→ WHAT YOU SHOULD DO: Only the lines with "Proporcione" in them need to be copied from the listing.

→ MATERIAL FOR THIS EXERCISE:
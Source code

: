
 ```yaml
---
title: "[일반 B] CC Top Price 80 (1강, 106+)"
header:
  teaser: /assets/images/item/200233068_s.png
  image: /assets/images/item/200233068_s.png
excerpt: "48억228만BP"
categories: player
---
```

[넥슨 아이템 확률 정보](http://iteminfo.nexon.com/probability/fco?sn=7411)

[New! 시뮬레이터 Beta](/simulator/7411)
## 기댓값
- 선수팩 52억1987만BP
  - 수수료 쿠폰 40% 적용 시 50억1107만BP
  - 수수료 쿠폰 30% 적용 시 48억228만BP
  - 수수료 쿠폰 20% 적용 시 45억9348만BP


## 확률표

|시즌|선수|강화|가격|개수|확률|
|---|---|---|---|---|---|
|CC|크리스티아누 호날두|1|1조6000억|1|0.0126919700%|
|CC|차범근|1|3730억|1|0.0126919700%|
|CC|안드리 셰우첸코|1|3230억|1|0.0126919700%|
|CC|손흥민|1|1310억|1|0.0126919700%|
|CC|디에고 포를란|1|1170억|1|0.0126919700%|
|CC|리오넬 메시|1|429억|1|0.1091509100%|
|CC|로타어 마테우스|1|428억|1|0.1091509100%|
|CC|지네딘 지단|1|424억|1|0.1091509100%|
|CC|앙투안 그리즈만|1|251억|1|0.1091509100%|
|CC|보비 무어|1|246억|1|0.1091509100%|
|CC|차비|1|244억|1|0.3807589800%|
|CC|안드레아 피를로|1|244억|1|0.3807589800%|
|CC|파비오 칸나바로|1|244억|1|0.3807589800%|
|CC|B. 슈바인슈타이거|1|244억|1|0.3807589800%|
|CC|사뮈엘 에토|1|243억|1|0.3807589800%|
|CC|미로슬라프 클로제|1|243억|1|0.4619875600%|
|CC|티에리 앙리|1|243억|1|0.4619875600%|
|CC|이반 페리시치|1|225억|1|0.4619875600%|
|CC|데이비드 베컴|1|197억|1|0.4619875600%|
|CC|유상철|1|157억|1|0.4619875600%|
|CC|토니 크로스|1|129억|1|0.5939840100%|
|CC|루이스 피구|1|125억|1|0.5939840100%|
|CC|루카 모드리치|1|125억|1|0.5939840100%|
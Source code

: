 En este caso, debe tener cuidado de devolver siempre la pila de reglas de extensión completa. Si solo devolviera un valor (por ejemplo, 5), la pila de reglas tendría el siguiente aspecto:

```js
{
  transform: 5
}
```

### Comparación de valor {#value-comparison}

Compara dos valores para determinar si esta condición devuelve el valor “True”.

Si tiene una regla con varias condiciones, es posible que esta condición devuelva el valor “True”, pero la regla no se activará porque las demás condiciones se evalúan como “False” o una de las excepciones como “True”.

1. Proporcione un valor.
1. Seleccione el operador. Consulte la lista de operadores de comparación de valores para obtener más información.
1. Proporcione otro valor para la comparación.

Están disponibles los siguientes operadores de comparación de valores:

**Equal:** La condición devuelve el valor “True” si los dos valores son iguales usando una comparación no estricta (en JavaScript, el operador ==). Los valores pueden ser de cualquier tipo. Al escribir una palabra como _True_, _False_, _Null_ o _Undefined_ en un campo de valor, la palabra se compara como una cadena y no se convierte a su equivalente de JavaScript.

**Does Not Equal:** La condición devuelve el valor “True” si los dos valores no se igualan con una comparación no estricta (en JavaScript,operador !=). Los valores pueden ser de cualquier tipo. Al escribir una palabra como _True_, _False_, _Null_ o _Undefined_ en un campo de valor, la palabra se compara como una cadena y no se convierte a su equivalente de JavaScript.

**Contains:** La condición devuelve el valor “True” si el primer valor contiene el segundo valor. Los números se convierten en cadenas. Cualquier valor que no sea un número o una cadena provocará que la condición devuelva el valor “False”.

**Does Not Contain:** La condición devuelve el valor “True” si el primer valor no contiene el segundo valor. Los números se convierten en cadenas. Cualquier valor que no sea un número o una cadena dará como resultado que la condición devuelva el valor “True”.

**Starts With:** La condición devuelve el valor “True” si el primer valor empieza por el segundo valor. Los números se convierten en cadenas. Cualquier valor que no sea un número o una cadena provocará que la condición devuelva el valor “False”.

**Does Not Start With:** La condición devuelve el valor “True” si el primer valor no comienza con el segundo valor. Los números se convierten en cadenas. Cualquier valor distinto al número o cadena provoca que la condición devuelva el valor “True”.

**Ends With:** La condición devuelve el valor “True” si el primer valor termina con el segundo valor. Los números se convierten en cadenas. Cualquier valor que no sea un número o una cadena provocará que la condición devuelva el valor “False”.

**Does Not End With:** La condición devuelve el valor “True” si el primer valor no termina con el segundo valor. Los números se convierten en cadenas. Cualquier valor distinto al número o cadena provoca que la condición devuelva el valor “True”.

→ RESULT FOR THIS TASK:
1. Proporcione un valor.
1. Proporcione otro valor para la comparación.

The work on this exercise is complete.